Description of the task: Could you show all lines in the entries below that contain the string "model"?

[Plain-text document sources]
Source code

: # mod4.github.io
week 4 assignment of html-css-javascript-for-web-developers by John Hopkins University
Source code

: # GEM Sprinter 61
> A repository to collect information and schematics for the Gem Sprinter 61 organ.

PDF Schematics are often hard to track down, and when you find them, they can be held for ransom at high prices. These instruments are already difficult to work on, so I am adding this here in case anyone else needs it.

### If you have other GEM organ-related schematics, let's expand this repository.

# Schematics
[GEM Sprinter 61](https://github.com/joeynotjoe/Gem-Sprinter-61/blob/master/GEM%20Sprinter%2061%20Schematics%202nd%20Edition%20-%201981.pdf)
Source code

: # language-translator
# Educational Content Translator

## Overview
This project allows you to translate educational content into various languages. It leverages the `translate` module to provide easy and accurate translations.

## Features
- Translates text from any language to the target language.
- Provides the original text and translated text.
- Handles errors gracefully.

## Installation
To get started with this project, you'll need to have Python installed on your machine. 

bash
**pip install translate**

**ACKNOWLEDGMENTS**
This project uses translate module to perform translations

---

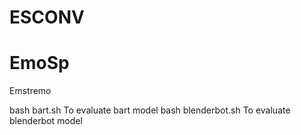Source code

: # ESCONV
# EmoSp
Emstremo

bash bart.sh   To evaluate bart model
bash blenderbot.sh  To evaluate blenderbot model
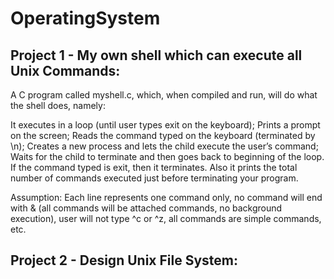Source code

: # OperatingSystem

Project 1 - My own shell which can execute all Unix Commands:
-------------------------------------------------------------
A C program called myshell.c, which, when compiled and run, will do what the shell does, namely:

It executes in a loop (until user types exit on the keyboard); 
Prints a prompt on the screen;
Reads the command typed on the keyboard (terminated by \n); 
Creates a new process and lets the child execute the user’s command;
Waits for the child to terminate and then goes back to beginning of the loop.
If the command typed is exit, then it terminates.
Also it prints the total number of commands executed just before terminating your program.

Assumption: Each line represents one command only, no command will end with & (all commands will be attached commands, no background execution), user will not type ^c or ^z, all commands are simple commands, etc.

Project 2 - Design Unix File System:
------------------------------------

Solution to this exercise:
bash bart.sh   To evaluate bart model
bash blenderbot.sh  To evaluate blenderbot model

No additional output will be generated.